Writing More Often and More Thoroughly
This one is interesting because every few months/several times each year I hop onto this blog and write something like, “I’ve got a bunch of half-written entries that I’m working on for you, so stay tuned!” Meanwhile, if you are staying tuned, then you’re tuning into nothing. I mean how many entries have I even posted so far in 2013? This one makes 5, right? Pitiful. And yet, I find writing to be a very cathartic experience. It clears my mind of the craziness and hectic nature of my day-to-day working life and entrepreneurial efforts. Plus, I enjoy writing. I enjoy putting my fingers to work on this laptop and having something very tangible that is, I hope, of some higher level quality at the end of those efforts. In other words, writing allows the creative aspect of my personality to come out and take form. Although, when I write these blog entries I am keenly aware of trying to keep them short and sweet (not this one, obviously). Sure, sometimes you’ll read something that goes on and on (like this entry), but I would really enjoy writing more of these longer, extended entries so I can tell fuller, more thorough stories about my life, experiences, and thoughts on different issues. The lesson learned here is to make time for those things that soothe your mind and put your body at ease. For me, writing these entries accomplishes that goal and I should find more time to write fuller entries.

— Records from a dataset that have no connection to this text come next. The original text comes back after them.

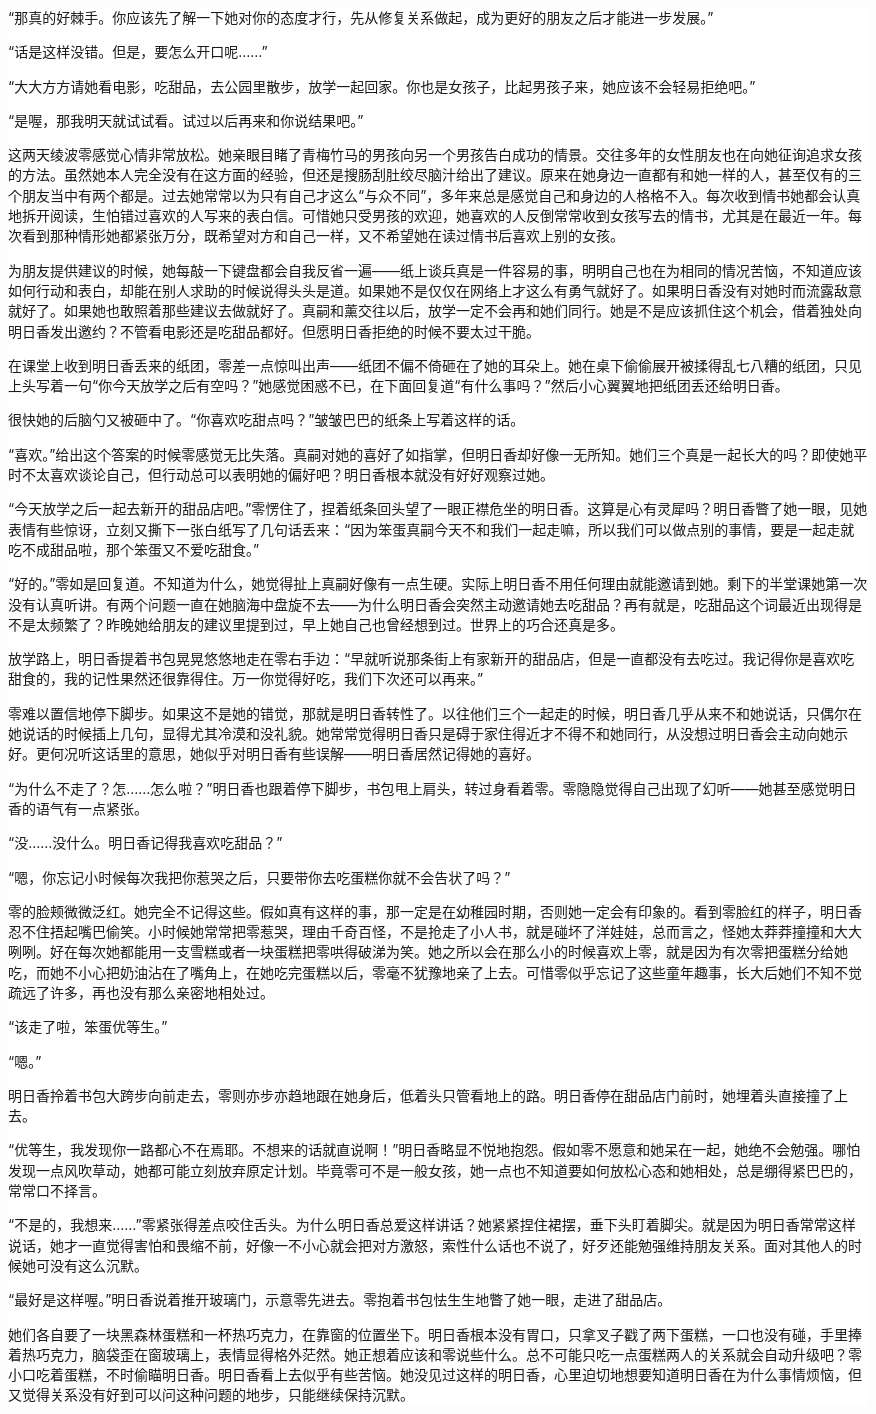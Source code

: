 “那真的好棘手。你应该先了解一下她对你的态度才行，先从修复关系做起，成为更好的朋友之后才能进一步发展。”

“话是这样没错。但是，要怎么开口呢……”

“大大方方请她看电影，吃甜品，去公园里散步，放学一起回家。你也是女孩子，比起男孩子来，她应该不会轻易拒绝吧。”

“是喔，那我明天就试试看。试过以后再来和你说结果吧。”

这两天绫波零感觉心情非常放松。她亲眼目睹了青梅竹马的男孩向另一个男孩告白成功的情景。交往多年的女性朋友也在向她征询追求女孩的方法。虽然她本人完全没有在这方面的经验，但还是搜肠刮肚绞尽脑汁给出了建议。原来在她身边一直都有和她一样的人，甚至仅有的三个朋友当中有两个都是。过去她常常以为只有自己才这么“与众不同”，多年来总是感觉自己和身边的人格格不入。每次收到情书她都会认真地拆开阅读，生怕错过喜欢的人写来的表白信。可惜她只受男孩的欢迎，她喜欢的人反倒常常收到女孩写去的情书，尤其是在最近一年。每次看到那种情形她都紧张万分，既希望对方和自己一样，又不希望她在读过情书后喜欢上别的女孩。

为朋友提供建议的时候，她每敲一下键盘都会自我反省一遍——纸上谈兵真是一件容易的事，明明自己也在为相同的情况苦恼，不知道应该如何行动和表白，却能在别人求助的时候说得头头是道。如果她不是仅仅在网络上才这么有勇气就好了。如果明日香没有对她时而流露敌意就好了。如果她也敢照着那些建议去做就好了。真嗣和薰交往以后，放学一定不会再和她们同行。她是不是应该抓住这个机会，借着独处向明日香发出邀约？不管看电影还是吃甜品都好。但愿明日香拒绝的时候不要太过干脆。

在课堂上收到明日香丢来的纸团，零差一点惊叫出声——纸团不偏不倚砸在了她的耳朵上。她在桌下偷偷展开被揉得乱七八糟的纸团，只见上头写着一句“你今天放学之后有空吗？”她感觉困惑不已，在下面回复道“有什么事吗？”然后小心翼翼地把纸团丢还给明日香。

很快她的后脑勺又被砸中了。“你喜欢吃甜点吗？”皱皱巴巴的纸条上写着这样的话。

“喜欢。”给出这个答案的时候零感觉无比失落。真嗣对她的喜好了如指掌，但明日香却好像一无所知。她们三个真是一起长大的吗？即使她平时不太喜欢谈论自己，但行动总可以表明她的偏好吧？明日香根本就没有好好观察过她。

“今天放学之后一起去新开的甜品店吧。”零愣住了，捏着纸条回头望了一眼正襟危坐的明日香。这算是心有灵犀吗？明日香瞥了她一眼，见她表情有些惊讶，立刻又撕下一张白纸写了几句话丢来：“因为笨蛋真嗣今天不和我们一起走嘛，所以我们可以做点别的事情，要是一起走就吃不成甜品啦，那个笨蛋又不爱吃甜食。”

“好的。”零如是回复道。不知道为什么，她觉得扯上真嗣好像有一点生硬。实际上明日香不用任何理由就能邀请到她。剩下的半堂课她第一次没有认真听讲。有两个问题一直在她脑海中盘旋不去——为什么明日香会突然主动邀请她去吃甜品？再有就是，吃甜品这个词最近出现得是不是太频繁了？昨晚她给朋友的建议里提到过，早上她自己也曾经想到过。世界上的巧合还真是多。

放学路上，明日香提着书包晃晃悠悠地走在零右手边：“早就听说那条街上有家新开的甜品店，但是一直都没有去吃过。我记得你是喜欢吃甜食的，我的记性果然还很靠得住。万一你觉得好吃，我们下次还可以再来。”

零难以置信地停下脚步。如果这不是她的错觉，那就是明日香转性了。以往他们三个一起走的时候，明日香几乎从来不和她说话，只偶尔在她说话的时候插上几句，显得尤其冷漠和没礼貌。她常常觉得明日香只是碍于家住得近才不得不和她同行，从没想过明日香会主动向她示好。更何况听这话里的意思，她似乎对明日香有些误解——明日香居然记得她的喜好。

“为什么不走了？怎……怎么啦？”明日香也跟着停下脚步，书包甩上肩头，转过身看着零。零隐隐觉得自己出现了幻听——她甚至感觉明日香的语气有一点紧张。

“没……没什么。明日香记得我喜欢吃甜品？”

“嗯，你忘记小时候每次我把你惹哭之后，只要带你去吃蛋糕你就不会告状了吗？”

零的脸颊微微泛红。她完全不记得这些。假如真有这样的事，那一定是在幼稚园时期，否则她一定会有印象的。看到零脸红的样子，明日香忍不住捂起嘴巴偷笑。小时候她常常把零惹哭，理由千奇百怪，不是抢走了小人书，就是碰坏了洋娃娃，总而言之，怪她太莽莽撞撞和大大咧咧。好在每次她都能用一支雪糕或者一块蛋糕把零哄得破涕为笑。她之所以会在那么小的时候喜欢上零，就是因为有次零把蛋糕分给她吃，而她不小心把奶油沾在了嘴角上，在她吃完蛋糕以后，零毫不犹豫地亲了上去。可惜零似乎忘记了这些童年趣事，长大后她们不知不觉疏远了许多，再也没有那么亲密地相处过。

“该走了啦，笨蛋优等生。”

“嗯。”

明日香拎着书包大跨步向前走去，零则亦步亦趋地跟在她身后，低着头只管看地上的路。明日香停在甜品店门前时，她埋着头直接撞了上去。

“优等生，我发现你一路都心不在焉耶。不想来的话就直说啊！”明日香略显不悦地抱怨。假如零不愿意和她呆在一起，她绝不会勉强。哪怕发现一点风吹草动，她都可能立刻放弃原定计划。毕竟零可不是一般女孩，她一点也不知道要如何放松心态和她相处，总是绷得紧巴巴的，常常口不择言。

“不是的，我想来……”零紧张得差点咬住舌头。为什么明日香总爱这样讲话？她紧紧捏住裙摆，垂下头盯着脚尖。就是因为明日香常常这样说话，她才一直觉得害怕和畏缩不前，好像一不小心就会把对方激怒，索性什么话也不说了，好歹还能勉强维持朋友关系。面对其他人的时候她可没有这么沉默。

“最好是这样喔。”明日香说着推开玻璃门，示意零先进去。零抱着书包怯生生地瞥了她一眼，走进了甜品店。

她们各自要了一块黑森林蛋糕和一杯热巧克力，在靠窗的位置坐下。明日香根本没有胃口，只拿叉子戳了两下蛋糕，一口也没有碰，手里捧着热巧克力，脑袋歪在窗玻璃上，表情显得格外茫然。她正想着应该和零说些什么。总不可能只吃一点蛋糕两人的关系就会自动升级吧？零小口吃着蛋糕，不时偷瞄明日香。明日香看上去似乎有些苦恼。她没见过这样的明日香，心里迫切地想要知道明日香在为什么事情烦恼，但又觉得关系没有好到可以问这种问题的地步，只能继续保持沉默。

And there you go, folks. Those are some of the lessons that I’ve learned along the way and some of the things that I might have done differently. Thankfully, each of the setbacks or concerns that I’ve noted above were (and still are) easy to address in a head-on manner; or it is easy to overcome the unintended consequences of each of these items. There’s more to write about, of course, but if you read everything above, then you’ve just read the equivalent of an 8 page academic paper and sometimes you need to know when to call it quits and save some more for next time!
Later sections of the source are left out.